Les images sont passées en boucle sur toutes les chaînes de télévision. Alain Finkielkraut insulté dans la rue par des gilets jaunes. « T’es un haineux et tu vas mourir. Tu vas aller en enfer », « Barre-toi, sale sioniste de merde », « Rentre chez toi à Tel Aviv ». Des invectives lancées par des militants de la cause palestinienne qui amalgament antisionisme et antisémitisme. Cette scène désolante n’atteste-t-elle pas de la poussée de l’antisémitisme chez les musulmans en France, portée par l’islam politique ? Des musulmans qui ne sont pas Charlie, qui ne seraient pas insensibles au Parti des indigènes de la République, qui applaudissent Alain Soral et Dieudonné.   

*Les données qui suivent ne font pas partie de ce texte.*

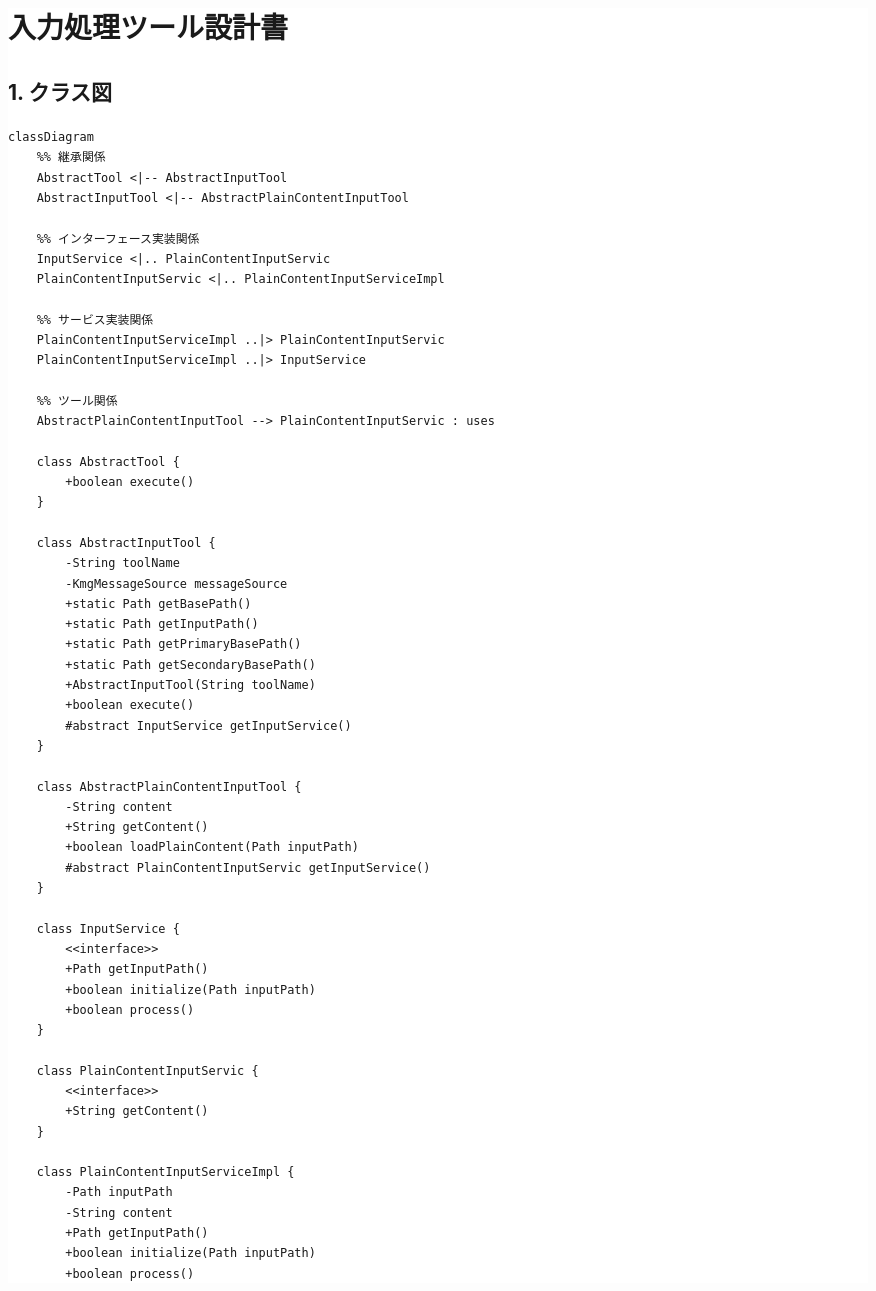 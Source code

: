 # 入力処理ツール設計書

## 1. クラス図

```mermaid
classDiagram
    %% 継承関係
    AbstractTool <|-- AbstractInputTool
    AbstractInputTool <|-- AbstractPlainContentInputTool

    %% インターフェース実装関係
    InputService <|.. PlainContentInputServic
    PlainContentInputServic <|.. PlainContentInputServiceImpl

    %% サービス実装関係
    PlainContentInputServiceImpl ..|> PlainContentInputServic
    PlainContentInputServiceImpl ..|> InputService

    %% ツール関係
    AbstractPlainContentInputTool --> PlainContentInputServic : uses

    class AbstractTool {
        +boolean execute()
    }

    class AbstractInputTool {
        -String toolName
        -KmgMessageSource messageSource
        +static Path getBasePath()
        +static Path getInputPath()
        +static Path getPrimaryBasePath()
        +static Path getSecondaryBasePath()
        +AbstractInputTool(String toolName)
        +boolean execute()
        #abstract InputService getInputService()
    }

    class AbstractPlainContentInputTool {
        -String content
        +String getContent()
        +boolean loadPlainContent(Path inputPath)
        #abstract PlainContentInputServic getInputService()
    }

    class InputService {
        <<interface>>
        +Path getInputPath()
        +boolean initialize(Path inputPath)
        +boolean process()
    }

    class PlainContentInputServic {
        <<interface>>
        +String getContent()
    }

    class PlainContentInputServiceImpl {
        -Path inputPath
        -String content
        +Path getInputPath()
        +boolean initialize(Path inputPath)
        +boolean process()
```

Hasard du calendrier, « Le livre des indésirés », d’Antoine Menusier, sorti en février, évoque dans ses premières pages « Maître Dieudo », sa fameuse « quenelle », et les musulmans qui le plébiscitent. Pour eux son discours « recoupait opportunément celui de la lutte contre les inégalités et la domination “americano-sioniste“ incarnée par Israël et sa grande sœur new-yorkaise » (*). L’auteur reconnaît qu’entre la fin des années 1990 et janvier 2015, « il était impossible de quitter certaines mosquées en ayant une bonne opinion des juifs. Des pics d’antisémitisme avaient été atteints lors de la seconde Intifada, puis é la suite de l’opération militaire israélienne “Plomb durci“ à Gaza, fin 2008, début 2009 », écrit l’ancien rédacteur en chef du Bondy Blog, ce média en ligne créé en 2005 pour être la voix des quartiers sensibles.  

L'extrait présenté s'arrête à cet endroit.